[Dataset excerpts]
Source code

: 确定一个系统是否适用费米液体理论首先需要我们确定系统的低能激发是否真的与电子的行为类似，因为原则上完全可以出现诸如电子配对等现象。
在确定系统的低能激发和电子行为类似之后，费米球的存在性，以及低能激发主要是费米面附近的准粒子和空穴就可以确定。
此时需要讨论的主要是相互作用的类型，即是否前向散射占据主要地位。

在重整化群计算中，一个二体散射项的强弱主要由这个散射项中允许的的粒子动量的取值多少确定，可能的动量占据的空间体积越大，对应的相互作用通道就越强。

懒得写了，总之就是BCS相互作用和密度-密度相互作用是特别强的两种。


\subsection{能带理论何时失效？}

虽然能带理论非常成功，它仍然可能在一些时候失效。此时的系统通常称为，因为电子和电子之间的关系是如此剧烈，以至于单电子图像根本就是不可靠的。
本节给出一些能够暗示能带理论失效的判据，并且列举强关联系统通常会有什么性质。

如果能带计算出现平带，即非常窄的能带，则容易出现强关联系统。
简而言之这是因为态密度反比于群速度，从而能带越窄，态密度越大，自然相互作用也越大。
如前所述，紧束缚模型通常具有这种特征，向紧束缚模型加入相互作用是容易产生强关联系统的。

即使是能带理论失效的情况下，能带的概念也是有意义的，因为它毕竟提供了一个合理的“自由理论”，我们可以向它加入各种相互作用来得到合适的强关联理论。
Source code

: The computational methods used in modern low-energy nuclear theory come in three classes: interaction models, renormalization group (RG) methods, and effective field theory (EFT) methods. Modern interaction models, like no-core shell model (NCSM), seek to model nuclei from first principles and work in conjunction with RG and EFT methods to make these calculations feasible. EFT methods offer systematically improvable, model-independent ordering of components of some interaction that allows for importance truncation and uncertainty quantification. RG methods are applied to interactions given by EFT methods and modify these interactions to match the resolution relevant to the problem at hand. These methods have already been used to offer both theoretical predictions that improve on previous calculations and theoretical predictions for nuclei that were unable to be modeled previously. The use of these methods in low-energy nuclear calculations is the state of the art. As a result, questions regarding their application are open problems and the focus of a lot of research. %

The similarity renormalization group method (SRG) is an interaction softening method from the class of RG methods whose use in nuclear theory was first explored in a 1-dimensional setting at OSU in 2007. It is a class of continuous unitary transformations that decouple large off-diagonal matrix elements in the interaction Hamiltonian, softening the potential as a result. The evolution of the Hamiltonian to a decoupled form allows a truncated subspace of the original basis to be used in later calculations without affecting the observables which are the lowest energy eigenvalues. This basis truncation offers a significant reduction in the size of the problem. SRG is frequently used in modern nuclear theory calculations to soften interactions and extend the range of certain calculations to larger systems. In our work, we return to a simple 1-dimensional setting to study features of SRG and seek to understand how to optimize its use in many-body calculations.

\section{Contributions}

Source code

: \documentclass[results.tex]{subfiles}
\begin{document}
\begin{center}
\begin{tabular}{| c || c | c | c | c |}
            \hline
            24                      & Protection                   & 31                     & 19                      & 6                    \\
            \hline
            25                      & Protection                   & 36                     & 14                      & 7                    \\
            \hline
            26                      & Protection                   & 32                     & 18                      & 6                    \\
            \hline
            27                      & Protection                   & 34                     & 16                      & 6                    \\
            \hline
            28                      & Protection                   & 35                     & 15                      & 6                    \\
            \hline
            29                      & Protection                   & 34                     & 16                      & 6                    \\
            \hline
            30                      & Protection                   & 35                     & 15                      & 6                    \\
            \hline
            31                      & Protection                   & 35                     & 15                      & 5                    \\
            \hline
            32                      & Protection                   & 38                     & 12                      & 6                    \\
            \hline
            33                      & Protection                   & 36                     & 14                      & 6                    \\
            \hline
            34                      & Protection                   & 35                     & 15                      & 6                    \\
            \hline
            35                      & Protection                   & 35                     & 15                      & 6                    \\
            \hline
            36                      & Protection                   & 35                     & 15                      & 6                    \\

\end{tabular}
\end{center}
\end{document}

**ACTIVITY**
Wherever the string "begin" appears in the data above, report the whole line.

**PROBLEM SOLUTION**
\begin{document}
\begin{center}
\begin{tabular}{| c || c | c | c | c |}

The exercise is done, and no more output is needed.